DATA RECORDS ::
··········

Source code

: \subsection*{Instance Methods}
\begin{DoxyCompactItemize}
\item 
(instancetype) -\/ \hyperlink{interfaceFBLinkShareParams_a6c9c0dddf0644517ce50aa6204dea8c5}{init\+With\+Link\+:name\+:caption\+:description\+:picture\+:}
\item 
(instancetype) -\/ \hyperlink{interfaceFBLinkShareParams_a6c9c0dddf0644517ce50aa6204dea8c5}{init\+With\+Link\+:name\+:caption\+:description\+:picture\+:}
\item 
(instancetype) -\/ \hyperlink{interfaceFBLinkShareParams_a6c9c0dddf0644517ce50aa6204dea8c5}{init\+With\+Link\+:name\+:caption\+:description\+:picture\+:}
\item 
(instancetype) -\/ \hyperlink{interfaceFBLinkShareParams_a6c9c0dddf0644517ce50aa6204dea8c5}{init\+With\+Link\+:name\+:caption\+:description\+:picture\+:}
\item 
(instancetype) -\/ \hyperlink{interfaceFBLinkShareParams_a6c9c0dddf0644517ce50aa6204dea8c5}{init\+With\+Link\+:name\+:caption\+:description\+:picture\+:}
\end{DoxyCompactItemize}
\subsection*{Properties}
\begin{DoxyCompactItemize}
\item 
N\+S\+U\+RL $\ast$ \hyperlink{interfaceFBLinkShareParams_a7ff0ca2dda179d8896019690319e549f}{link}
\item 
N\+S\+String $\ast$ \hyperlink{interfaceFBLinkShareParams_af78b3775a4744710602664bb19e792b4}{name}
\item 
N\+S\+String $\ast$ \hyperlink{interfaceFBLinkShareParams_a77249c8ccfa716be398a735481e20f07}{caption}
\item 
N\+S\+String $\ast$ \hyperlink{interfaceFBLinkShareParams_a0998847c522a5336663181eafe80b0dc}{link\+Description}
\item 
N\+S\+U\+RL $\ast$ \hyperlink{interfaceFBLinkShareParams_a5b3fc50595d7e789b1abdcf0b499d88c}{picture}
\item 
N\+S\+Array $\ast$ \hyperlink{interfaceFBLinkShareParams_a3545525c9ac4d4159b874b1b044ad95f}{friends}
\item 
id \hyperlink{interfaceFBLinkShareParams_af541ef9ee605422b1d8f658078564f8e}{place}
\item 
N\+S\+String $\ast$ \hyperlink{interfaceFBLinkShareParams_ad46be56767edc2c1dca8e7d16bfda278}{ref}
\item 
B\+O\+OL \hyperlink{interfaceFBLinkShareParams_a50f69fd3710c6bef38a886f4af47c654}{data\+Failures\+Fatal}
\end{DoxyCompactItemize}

··········

PROBLEM TO WORK ON :: Across the whole listing, show each line where the word "subsection" occurs.

SOLUTION TO THE EXERCISE ::
: \subsection*{Instance Methods}
\subsection*{Properties}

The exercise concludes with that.